Saved entries
****

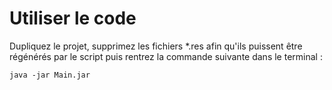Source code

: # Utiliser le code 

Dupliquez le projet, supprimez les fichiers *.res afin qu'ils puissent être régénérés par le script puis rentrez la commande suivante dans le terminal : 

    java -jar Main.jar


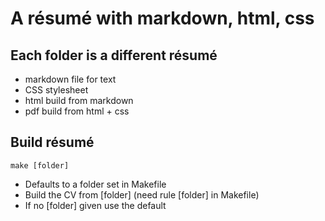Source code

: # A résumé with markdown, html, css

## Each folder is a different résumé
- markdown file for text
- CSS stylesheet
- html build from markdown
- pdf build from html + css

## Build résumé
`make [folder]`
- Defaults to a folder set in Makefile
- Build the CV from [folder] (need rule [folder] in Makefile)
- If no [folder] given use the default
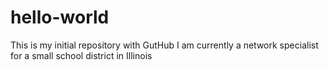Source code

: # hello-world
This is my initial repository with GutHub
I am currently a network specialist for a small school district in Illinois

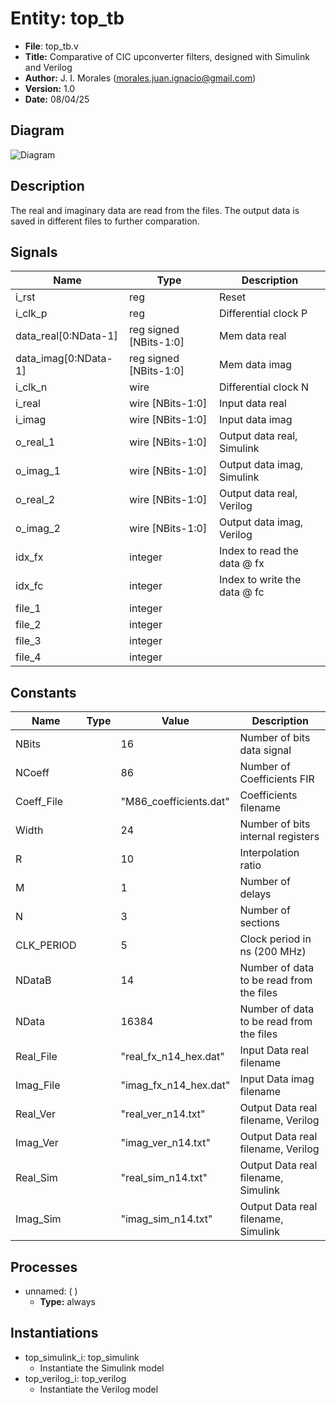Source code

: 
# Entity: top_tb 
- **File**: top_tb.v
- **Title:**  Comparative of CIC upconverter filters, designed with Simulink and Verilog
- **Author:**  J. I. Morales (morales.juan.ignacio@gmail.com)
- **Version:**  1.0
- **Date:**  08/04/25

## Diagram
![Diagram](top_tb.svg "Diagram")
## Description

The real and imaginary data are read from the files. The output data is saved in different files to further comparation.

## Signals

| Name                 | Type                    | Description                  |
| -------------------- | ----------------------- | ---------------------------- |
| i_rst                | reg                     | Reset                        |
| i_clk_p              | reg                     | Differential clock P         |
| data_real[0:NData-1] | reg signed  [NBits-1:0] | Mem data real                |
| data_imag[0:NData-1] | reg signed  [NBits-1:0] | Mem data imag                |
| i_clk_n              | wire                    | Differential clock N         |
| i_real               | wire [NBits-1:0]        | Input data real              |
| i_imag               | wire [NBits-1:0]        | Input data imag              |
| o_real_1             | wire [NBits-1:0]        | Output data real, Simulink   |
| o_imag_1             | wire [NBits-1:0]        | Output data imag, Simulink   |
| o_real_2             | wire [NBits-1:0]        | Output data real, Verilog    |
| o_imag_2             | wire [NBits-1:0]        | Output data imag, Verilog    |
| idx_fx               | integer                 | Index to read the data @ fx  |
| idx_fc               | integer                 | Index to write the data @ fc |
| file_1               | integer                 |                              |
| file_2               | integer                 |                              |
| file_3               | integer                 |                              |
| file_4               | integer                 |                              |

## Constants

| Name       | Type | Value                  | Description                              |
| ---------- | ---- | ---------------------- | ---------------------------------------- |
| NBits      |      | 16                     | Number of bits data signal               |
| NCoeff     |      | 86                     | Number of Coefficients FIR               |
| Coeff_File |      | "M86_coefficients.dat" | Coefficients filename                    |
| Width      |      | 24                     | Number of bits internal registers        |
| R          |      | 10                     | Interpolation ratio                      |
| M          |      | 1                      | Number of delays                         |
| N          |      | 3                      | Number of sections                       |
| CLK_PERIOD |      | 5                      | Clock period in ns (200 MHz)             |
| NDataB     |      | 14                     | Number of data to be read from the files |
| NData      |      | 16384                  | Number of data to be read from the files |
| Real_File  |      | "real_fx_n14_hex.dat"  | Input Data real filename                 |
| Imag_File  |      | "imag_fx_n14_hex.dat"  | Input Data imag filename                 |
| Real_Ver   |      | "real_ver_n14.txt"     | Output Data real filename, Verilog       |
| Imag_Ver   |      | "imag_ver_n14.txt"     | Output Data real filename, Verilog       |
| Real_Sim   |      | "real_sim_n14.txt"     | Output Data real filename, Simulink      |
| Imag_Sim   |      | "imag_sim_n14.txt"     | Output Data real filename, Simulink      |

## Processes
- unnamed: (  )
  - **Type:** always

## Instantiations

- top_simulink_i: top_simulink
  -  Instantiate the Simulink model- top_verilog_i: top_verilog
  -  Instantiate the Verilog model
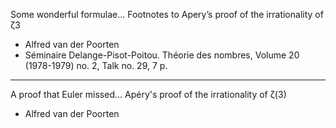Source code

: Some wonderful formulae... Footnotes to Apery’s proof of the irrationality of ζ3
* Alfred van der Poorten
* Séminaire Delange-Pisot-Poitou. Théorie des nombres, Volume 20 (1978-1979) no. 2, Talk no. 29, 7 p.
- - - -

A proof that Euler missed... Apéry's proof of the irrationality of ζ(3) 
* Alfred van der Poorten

****

THE PROBLEM
Repeat the entries exactly as they are given, leaving out each image.

EXPECTED ANSWER
Source code

: # Utiliser le code 

Dupliquez le projet, supprimez les fichiers *.res afin qu'ils puissent être régénérés par le script puis rentrez la commande suivante dans le terminal : 

    java -jar Main.jar


Source code

: # A résumé with markdown, html, css

## Each folder is a different résumé
- markdown file for text
- CSS stylesheet
- html build from markdown
- pdf build from html + css

## Build résumé
`make [folder]`
- Defaults to a folder set in Makefile
- Build the CV from [folder] (need rule [folder] in Makefile)
- If no [folder] given use the default
Source code

: # hello-world
This is my initial repository with GutHub
I am currently a network specialist for a small school district in Illinois

Source code

: 
# Entity: top_tb 
- **File**: top_tb.v
- **Title:**  Comparative of CIC upconverter filters, designed with Simulink and Verilog
- **Author:**  J. I. Morales (morales.juan.ignacio@gmail.com)
- **Version:**  1.0
- **Date:**  08/04/25

## Diagram
![Diagram](top_tb.svg "Diagram")
## Description

The real and imaginary data are read from the files. The output data is saved in different files to further comparation.

## Signals

| Name                 | Type                    | Description                  |
| -------------------- | ----------------------- | ---------------------------- |
| i_rst                | reg                     | Reset                        |
| i_clk_p              | reg                     | Differential clock P         |
| data_real[0:NData-1] | reg signed  [NBits-1:0] | Mem data real                |
| data_imag[0:NData-1] | reg signed  [NBits-1:0] | Mem data imag                |
| i_clk_n              | wire                    | Differential clock N         |
| i_real               | wire [NBits-1:0]        | Input data real              |
| i_imag               | wire [NBits-1:0]        | Input data imag              |
| o_real_1             | wire [NBits-1:0]        | Output data real, Simulink   |
| o_imag_1             | wire [NBits-1:0]        | Output data imag, Simulink   |
| o_real_2             | wire [NBits-1:0]        | Output data real, Verilog    |
| o_imag_2             | wire [NBits-1:0]        | Output data imag, Verilog    |
| idx_fx               | integer                 | Index to read the data @ fx  |
| idx_fc               | integer                 | Index to write the data @ fc |
| file_1               | integer                 |                              |
| file_2               | integer                 |                              |
| file_3               | integer                 |                              |
| file_4               | integer                 |                              |

## Constants

| Name       | Type | Value                  | Description                              |
| ---------- | ---- | ---------------------- | ---------------------------------------- |
| NBits      |      | 16                     | Number of bits data signal               |
| NCoeff     |      | 86                     | Number of Coefficients FIR               |
| Coeff_File |      | "M86_coefficients.dat" | Coefficients filename                    |
| Width      |      | 24                     | Number of bits internal registers        |
| R          |      | 10                     | Interpolation ratio                      |
| M          |      | 1                      | Number of delays                         |
| N          |      | 3                      | Number of sections                       |
| CLK_PERIOD |      | 5                      | Clock period in ns (200 MHz)             |
| NDataB     |      | 14                     | Number of data to be read from the files |
| NData      |      | 16384                  | Number of data to be read from the files |
| Real_File  |      | "real_fx_n14_hex.dat"  | Input Data real filename                 |
| Imag_File  |      | "imag_fx_n14_hex.dat"  | Input Data imag filename                 |
| Real_Ver   |      | "real_ver_n14.txt"     | Output Data real filename, Verilog       |
| Imag_Ver   |      | "imag_ver_n14.txt"     | Output Data real filename, Verilog       |
| Real_Sim   |      | "real_sim_n14.txt"     | Output Data real filename, Simulink      |
| Imag_Sim   |      | "imag_sim_n14.txt"     | Output Data real filename, Simulink      |

## Processes
- unnamed: (  )
  - **Type:** always

## Instantiations

- top_simulink_i: top_simulink
  -  Instantiate the Simulink model- top_verilog_i: top_verilog
  -  Instantiate the Verilog model
Source code

: Some wonderful formulae... Footnotes to Apery’s proof of the irrationality of ζ3
* Alfred van der Poorten
* Séminaire Delange-Pisot-Poitou. Théorie des nombres, Volume 20 (1978-1979) no. 2, Talk no. 29, 7 p.
- - - -

A proof that Euler missed... Apéry's proof of the irrationality of ζ(3) 
* Alfred van der Poorten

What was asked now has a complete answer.